> _TASK_
In the material below, find each line with the string "colostate" and copy it.

> _DATA SUPPLIED_
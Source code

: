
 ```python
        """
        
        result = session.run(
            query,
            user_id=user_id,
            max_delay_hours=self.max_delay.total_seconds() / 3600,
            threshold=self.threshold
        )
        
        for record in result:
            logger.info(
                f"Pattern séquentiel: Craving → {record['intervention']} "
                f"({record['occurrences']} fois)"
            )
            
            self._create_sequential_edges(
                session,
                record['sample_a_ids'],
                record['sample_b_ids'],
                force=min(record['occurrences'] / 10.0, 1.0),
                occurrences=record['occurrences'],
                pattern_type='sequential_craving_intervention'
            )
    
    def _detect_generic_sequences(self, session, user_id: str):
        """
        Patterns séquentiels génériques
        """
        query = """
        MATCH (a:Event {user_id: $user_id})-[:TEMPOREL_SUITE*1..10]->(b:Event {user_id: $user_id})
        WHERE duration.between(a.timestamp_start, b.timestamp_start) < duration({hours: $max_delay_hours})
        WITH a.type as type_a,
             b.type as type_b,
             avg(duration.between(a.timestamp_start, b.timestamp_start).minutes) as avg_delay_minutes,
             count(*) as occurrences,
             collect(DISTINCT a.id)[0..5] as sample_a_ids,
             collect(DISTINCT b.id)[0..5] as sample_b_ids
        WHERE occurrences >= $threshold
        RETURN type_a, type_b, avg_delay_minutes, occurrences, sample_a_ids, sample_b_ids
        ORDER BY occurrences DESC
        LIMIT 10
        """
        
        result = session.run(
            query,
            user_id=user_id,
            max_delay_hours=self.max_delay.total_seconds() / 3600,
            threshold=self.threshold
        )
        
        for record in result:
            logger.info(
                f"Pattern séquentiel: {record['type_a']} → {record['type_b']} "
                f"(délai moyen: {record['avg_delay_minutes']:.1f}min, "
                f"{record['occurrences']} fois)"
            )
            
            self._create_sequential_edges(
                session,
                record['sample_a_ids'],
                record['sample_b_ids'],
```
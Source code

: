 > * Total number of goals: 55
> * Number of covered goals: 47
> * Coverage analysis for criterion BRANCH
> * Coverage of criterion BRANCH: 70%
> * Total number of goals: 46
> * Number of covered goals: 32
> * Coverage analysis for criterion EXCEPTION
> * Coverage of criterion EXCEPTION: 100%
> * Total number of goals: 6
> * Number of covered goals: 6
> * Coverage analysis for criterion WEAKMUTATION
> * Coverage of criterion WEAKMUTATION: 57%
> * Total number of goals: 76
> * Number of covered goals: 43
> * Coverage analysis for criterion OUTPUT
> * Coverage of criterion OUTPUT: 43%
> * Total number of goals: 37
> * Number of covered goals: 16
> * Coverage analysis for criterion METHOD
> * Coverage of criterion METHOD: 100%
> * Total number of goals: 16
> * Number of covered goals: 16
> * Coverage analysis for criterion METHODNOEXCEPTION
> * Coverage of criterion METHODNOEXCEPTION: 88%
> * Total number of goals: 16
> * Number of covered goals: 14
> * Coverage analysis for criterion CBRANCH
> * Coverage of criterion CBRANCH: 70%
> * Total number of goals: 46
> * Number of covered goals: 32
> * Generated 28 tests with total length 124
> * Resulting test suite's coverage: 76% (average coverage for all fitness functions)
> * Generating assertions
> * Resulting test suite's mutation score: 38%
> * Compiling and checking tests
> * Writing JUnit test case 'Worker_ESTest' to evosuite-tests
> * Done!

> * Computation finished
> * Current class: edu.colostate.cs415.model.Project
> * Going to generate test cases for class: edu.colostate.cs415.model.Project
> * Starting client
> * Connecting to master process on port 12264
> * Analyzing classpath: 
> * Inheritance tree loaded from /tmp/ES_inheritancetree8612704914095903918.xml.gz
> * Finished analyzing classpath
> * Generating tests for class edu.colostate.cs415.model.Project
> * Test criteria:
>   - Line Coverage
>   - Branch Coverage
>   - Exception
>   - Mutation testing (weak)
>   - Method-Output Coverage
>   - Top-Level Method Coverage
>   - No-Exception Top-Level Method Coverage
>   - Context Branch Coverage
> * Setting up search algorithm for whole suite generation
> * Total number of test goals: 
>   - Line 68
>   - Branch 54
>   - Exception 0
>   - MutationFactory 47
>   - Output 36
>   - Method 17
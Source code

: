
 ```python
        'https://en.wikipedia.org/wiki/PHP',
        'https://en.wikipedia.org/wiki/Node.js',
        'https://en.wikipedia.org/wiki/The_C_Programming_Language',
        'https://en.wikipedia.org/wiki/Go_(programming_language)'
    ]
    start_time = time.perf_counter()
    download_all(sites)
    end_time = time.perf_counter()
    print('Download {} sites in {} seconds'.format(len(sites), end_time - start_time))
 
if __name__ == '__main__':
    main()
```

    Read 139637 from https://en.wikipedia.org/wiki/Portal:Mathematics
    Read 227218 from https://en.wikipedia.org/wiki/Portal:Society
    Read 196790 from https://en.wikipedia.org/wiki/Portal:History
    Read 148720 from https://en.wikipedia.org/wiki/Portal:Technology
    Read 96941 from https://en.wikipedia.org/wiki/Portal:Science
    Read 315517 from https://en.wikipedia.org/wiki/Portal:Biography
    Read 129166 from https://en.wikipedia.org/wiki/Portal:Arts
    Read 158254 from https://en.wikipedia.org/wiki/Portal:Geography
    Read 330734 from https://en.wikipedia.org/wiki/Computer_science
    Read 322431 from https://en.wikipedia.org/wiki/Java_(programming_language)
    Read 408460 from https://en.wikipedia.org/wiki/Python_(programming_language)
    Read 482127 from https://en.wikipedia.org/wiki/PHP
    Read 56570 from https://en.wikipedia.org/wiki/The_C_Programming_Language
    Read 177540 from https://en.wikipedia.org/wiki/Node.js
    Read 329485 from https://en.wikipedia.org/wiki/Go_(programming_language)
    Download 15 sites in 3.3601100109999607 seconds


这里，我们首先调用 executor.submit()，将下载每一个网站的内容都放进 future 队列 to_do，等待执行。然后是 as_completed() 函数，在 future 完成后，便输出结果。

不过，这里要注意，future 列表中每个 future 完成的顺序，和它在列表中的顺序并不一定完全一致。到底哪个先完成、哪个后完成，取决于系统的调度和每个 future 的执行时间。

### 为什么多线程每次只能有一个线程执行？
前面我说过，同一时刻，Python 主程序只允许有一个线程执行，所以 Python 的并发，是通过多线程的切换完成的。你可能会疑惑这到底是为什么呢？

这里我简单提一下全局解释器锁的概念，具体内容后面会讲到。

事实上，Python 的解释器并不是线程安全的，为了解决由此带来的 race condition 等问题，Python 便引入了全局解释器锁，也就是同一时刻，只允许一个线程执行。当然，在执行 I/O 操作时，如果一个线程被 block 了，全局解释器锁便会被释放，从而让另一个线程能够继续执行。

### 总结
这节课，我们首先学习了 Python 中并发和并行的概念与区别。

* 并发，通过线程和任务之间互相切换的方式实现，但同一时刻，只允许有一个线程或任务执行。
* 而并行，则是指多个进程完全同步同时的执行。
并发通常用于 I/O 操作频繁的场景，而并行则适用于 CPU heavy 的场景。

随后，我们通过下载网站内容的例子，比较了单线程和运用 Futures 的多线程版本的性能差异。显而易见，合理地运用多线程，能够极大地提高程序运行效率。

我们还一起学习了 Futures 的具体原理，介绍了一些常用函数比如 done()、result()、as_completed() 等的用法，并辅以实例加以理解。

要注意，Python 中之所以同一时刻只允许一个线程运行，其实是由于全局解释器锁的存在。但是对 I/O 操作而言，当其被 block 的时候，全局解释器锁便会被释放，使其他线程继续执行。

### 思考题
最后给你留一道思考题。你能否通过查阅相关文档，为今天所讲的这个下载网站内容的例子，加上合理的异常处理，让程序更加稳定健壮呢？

> _RESULT OF THE EXERCISE_
> * Current class: edu.colostate.cs415.model.Project
> * Going to generate test cases for class: edu.colostate.cs415.model.Project
> * Generating tests for class edu.colostate.cs415.model.Project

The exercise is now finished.